(Task data begins)

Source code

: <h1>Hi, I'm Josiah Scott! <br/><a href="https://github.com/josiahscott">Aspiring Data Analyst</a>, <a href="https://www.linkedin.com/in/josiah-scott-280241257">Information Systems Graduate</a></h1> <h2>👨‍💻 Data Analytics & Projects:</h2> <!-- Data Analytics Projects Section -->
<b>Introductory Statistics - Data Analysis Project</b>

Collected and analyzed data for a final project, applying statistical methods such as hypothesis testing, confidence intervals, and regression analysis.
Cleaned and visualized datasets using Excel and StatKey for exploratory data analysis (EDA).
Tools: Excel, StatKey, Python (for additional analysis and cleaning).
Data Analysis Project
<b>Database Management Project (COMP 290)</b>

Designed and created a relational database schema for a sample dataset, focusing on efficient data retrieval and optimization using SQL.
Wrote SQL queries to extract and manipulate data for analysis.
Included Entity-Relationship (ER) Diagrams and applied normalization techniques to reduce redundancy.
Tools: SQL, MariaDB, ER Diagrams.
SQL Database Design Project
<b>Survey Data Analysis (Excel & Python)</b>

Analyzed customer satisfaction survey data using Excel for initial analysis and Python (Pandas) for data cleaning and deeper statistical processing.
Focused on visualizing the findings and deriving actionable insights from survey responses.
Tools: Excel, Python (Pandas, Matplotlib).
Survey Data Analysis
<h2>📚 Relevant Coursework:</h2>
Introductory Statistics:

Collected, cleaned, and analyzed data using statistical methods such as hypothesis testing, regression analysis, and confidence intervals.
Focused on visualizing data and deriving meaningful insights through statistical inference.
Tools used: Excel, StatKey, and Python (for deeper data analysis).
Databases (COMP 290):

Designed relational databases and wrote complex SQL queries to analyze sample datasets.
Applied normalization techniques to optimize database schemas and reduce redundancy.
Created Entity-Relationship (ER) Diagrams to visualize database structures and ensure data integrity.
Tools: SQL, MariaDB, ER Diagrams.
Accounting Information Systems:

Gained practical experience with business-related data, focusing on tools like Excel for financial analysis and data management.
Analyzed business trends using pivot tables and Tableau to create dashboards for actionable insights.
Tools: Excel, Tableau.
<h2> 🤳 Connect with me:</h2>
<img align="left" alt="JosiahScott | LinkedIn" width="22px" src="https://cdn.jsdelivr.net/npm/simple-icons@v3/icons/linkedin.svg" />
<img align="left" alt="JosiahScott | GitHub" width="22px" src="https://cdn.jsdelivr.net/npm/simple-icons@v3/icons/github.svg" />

(Task data ends)

Task to carry out:
Make a copy of each line in the records that has the word "such".

Answer section:
Collected and analyzed data for a final project, applying statistical methods such as hypothesis testing, confidence intervals, and regression analysis.
Collected, cleaned, and analyzed data using statistical methods such as hypothesis testing, regression analysis, and confidence intervals.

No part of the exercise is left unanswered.